The cubic law was used to calculate permeability. This law correlates fracture aperture with fluid flow, enabling the accurate estimation of fracture permeability within the network. Using the cubic law, fracture permeability was derived and assigned to individual grid cells in the simulation model. These permeability values were then statistically analyzed to ensure consistency with theoretical predictions.
In addition, fracture porosity, sigma factor, and spacing were calculated and integrated into the reservoir simulation grid. The upscaled properties allowed for dynamic simulations of fluid flow, providing insights into fluid migration pathways and supporting strategies for enhanced oil recovery (EOR) and secondary recovery. This approach underscores the importance of integrating detailed discrete fracture network (DFN) modeling with robust mathematical frameworks, such as the cubic law, to enhance predictions and optimize reservoir performance.
5. Conclusions
Our study confirms the potential of AI-driven fracture characterization methods, particularly in naturally fractured reservoirs where traditional approaches often face limitations. By integrating seismic data with ANN and PNN models, we developed a workflow capable of predicting fracture intensity in a robust and scalable manner. The resulting 3D fracture intensity cube, incorporated into the DFN model, provides reservoir engineers with high-resolution maps that support well placement, optimize drilling paths, and help mitigate water breakthroughs.
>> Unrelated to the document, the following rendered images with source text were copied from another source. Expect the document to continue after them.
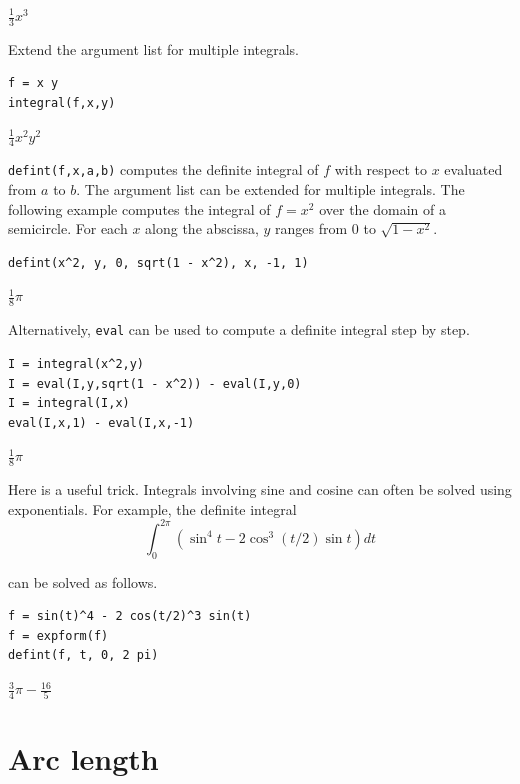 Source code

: \documentclass[12pt]{article}
\begin{document}
$\displaystyle \tfrac{1}{3}x^3$

\bigskip
Extend the argument list for multiple integrals.

{\color{blue}
\begin{verbatim}
f = x y
integral(f,x,y)
\end{verbatim}
}

$\displaystyle \tfrac{1}{4}x^2y^2$

\bigskip
\verb$defint(f,x,a,b)$
computes the definite integral of $f$ with respect to $x$ evaluated from
$a$ to $b$.
The argument list can be extended for multiple integrals.
The following example computes the integral of $f=x^2$
over the domain of a semicircle.
For each $x$ along the abscissa, $y$ ranges from 0 to $\sqrt{1-x^2}$.

{\color{blue}
\begin{verbatim}
defint(x^2, y, 0, sqrt(1 - x^2), x, -1, 1)
\end{verbatim}
}

$\displaystyle \tfrac{1}{8}\pi$

\bigskip
Alternatively, \verb$eval$ can be used to compute a definite integral step by step.

{\color{blue}
\begin{verbatim}
I = integral(x^2,y)
I = eval(I,y,sqrt(1 - x^2)) - eval(I,y,0)
I = integral(I,x)
eval(I,x,1) - eval(I,x,-1)
\end{verbatim}
}

$\displaystyle \tfrac{1}{8}\pi$

\bigskip
Here is a useful trick.
Integrals involving sine and cosine
can often be solved using exponentials.
For example, the definite integral
\begin{equation*}
\int_0^{2\pi}\left(\sin^4t-2\cos^3(t/2)\sin t\right)dt
\end{equation*}

can be solved as follows.

{\color{blue}
\begin{verbatim}
f = sin(t)^4 - 2 cos(t/2)^3 sin(t)
f = expform(f)
defint(f, t, 0, 2 pi)
\end{verbatim}
}

$\displaystyle \tfrac{3}{4}\pi-\tfrac{16}{5}$

\newpage

\section{Arc length}
\end{document}
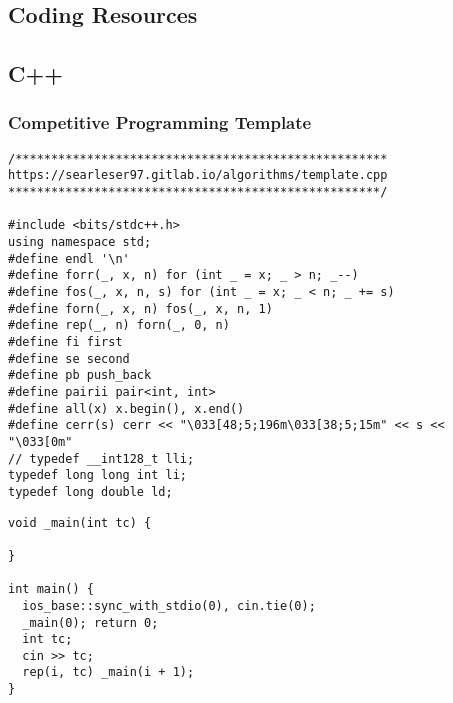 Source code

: \documentclass[twoside]{article}
\begin{document}

\null
\thispagestyle{empty}
\newpage
{}
\selectfont
\begin{multicols*}{2}
	\tableofcontents
	\newpage
	\cleardoublepage
\sectionfont{\bfseries\sffamily\centering\Huge}
\vspace{1em}
\section*{Coding Resources}
\vspace{3em}
\subsectionfont{\bfseries\sffamily\centering\LARGE}
\vspace{0em}
\subsection*{C++}
\vspace{2em}
\subsubsectionfont{\large\bfseries\sffamily\underline}
\subsubsection*{Competitive Programming Template}
\begin{verbatim}
/****************************************************
https://searleser97.gitlab.io/algorithms/template.cpp
****************************************************/

#include <bits/stdc++.h>
using namespace std;
#define endl '\n'
#define forr(_, x, n) for (int _ = x; _ > n; _--)
#define fos(_, x, n, s) for (int _ = x; _ < n; _ += s)
#define forn(_, x, n) fos(_, x, n, 1)
#define rep(_, n) forn(_, 0, n)
#define fi first
#define se second
#define pb push_back
#define pairii pair<int, int>
#define all(x) x.begin(), x.end()
#define cerr(s) cerr << "\033[48;5;196m\033[38;5;15m" << s << "\033[0m"
// typedef __int128_t lli;
typedef long long int li;
typedef long double ld;
\end{verbatim}
\vspace{-12pt}
\begin{verbatim}
void _main(int tc) {
  
}

int main() {
  ios_base::sync_with_stdio(0), cin.tie(0);
  _main(0); return 0;
  int tc;
  cin >> tc;
  rep(i, tc) _main(i + 1);
}
\end{verbatim}


\end{multicols*}
\end{document}
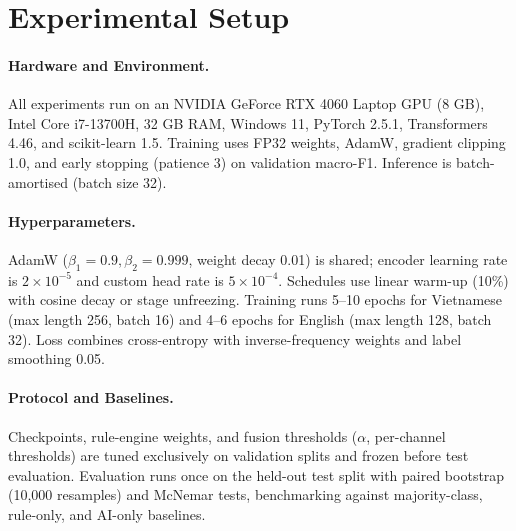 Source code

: \section{Experimental Setup}
\label{sec:setup}

\paragraph{Hardware and Environment.}
All experiments run on an NVIDIA GeForce RTX 4060 Laptop GPU (8 GB), Intel Core i7-13700H, 32 GB RAM, Windows 11, PyTorch 2.5.1, Transformers 4.46, and scikit-learn 1.5. Training uses FP32 weights, AdamW, gradient clipping 1.0, and early stopping (patience 3) on validation macro-F1. Inference is batch-amortised (batch size 32).

\paragraph{Hyperparameters.}
AdamW ($\beta_1=0.9, \beta_2=0.999$, weight decay 0.01) is shared; encoder learning rate is $2\times10^{-5}$ and custom head rate is $5\times10^{-4}$. Schedules use linear warm-up (10\%) with cosine decay or stage unfreezing. Training runs 5--10 epochs for Vietnamese (max length 256, batch 16) and 4--6 epochs for English (max length 128, batch 32). Loss combines cross-entropy with inverse-frequency weights and label smoothing 0.05.

\paragraph{Protocol and Baselines.}
Checkpoints, rule-engine weights, and fusion thresholds ($\alpha$, per-channel thresholds) are tuned exclusively on validation splits and frozen before test evaluation. Evaluation runs once on the held-out test split with paired bootstrap (10,000 resamples) and McNemar tests, benchmarking against majority-class, rule-only, and AI-only baselines. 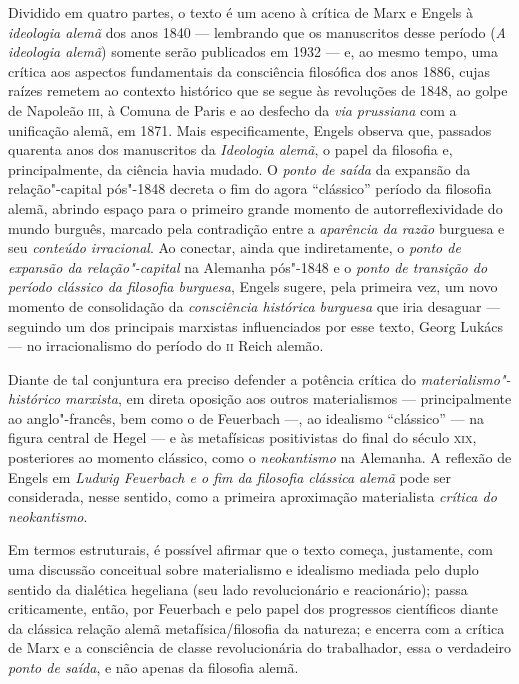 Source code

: Dividido em quatro partes, o texto é um aceno à
crítica de Marx e Engels à \emph{ideologia alemã} dos anos 1840 ---
lembrando que os manuscritos desse período (\emph{A ideologia
alemã}) somente serão publicados em 1932 --- e, ao mesmo tempo, uma crítica aos aspectos
fundamentais da consciência filosófica dos anos 1886, cujas raízes remetem ao contexto histórico que se segue às
revoluções de 1848, ao golpe de Napoleão \textsc{iii}, à Comuna de Paris e
ao desfecho da \emph{via prussiana} com a unificação alemã, em 1871. Mais especificamente, Engels observa que, passados quarenta anos dos manuscritos da \emph{Ideologia alemã}, o
papel da filosofia e, principalmente, da ciência havia mudado. O
\emph{ponto de saída} da expansão da relação"-capital pós"-1848 decreta o
fim do agora ``clássico'' período da filosofia alemã, abrindo espaço para
o primeiro grande momento de autorreflexividade do mundo burguês, marcado pela contradição entre a 
\emph{aparência da razão} burguesa e seu \emph{conteúdo irracional}. Ao
conectar, ainda que indiretamente, o \emph{ponto de
expansão da relação"-capital} na Alemanha pós"-1848 e o \emph{ponto de
transição do período clássico da filosofia burguesa}, Engels sugere,
pela primeira vez, um novo momento de consolidação da \emph{consciência
histórica burguesa} que iria desaguar --- seguindo um dos principais
marxistas influenciados por esse texto, Georg Lukács --- no irracionalismo
do período do \textsc{ii} Reich alemão.

Diante de tal conjuntura era preciso defender a potência crítica do
\emph{materialismo"-histórico marxista}, em direta oposição aos outros
materialismos --- principalmente ao anglo"-francês, bem como o de Feuerbach ---, ao
idealismo ``clássico'' --- na figura central de Hegel --- e às metafísicas
positivistas do final do século \textsc{xix}, posteriores ao momento clássico,
como o \emph{neokantismo} na Alemanha. A reflexão de Engels em \emph{Ludwig Feuerbach e o fim da filosofia clássica alemã} pode ser
considerada, nesse sentido, como a primeira aproximação materialista
\emph{crítica do neokantismo}.

Em termos estruturais, é possível afirmar que o texto começa, justamente,
com uma discussão conceitual sobre materialismo e idealismo mediada
pelo duplo sentido da dialética hegeliana (seu lado revolucionário
e reacionário); passa criticamente, então, por Feuerbach e pelo papel dos
progressos científicos diante da clássica relação alemã
metafísica/filosofia da natureza; e encerra com a crítica de Marx
e a consciência de classe revolucionária do trabalhador, essa o
verdadeiro \emph{ponto de saída}, e não apenas da filosofia alemã.

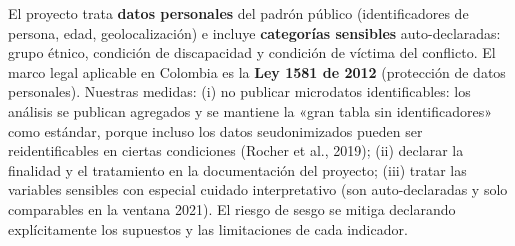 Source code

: El proyecto trata \textbf{datos personales} del padrón público (identificadores
de persona, edad, geolocalización) e incluye \textbf{categorías sensibles}
auto-declaradas: grupo étnico, condición de discapacidad y condición de
víctima del conflicto. El marco legal aplicable en Colombia es la
\textbf{Ley 1581 de 2012} (protección de datos personales). Nuestras medidas:
(i) no publicar microdatos identificables: los análisis se publican agregados y
se mantiene la «gran tabla sin identificadores» como estándar, porque incluso
los datos seudonimizados pueden ser reidentificables en ciertas condiciones
(Rocher et al., 2019); (ii) declarar la finalidad y el tratamiento en la
documentación del proyecto; (iii) tratar las
variables sensibles con especial cuidado interpretativo (son auto-declaradas y
solo comparables en la ventana 2021). El riesgo de sesgo se mitiga declarando
explícitamente los supuestos y las limitaciones de cada indicador.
While the development stage requires investment in high-quality data and computational resources, the cost-effectiveness of the workflow is primarily realized during its application phase. Once trained and validated, the model can be applied to new wells or nearby areas using conventional logs, thereby reducing reliance on additional costly FMI acquisitions.
This framework offers practical value for reservoir management, especially in mature fields where secondary recovery strategies are critical. Future research may further enhance the methodology by incorporating real-time geomechanical information and advanced AI techniques, leading to more flexible models that can adapt to the evolving challenges of fractured reservoir management.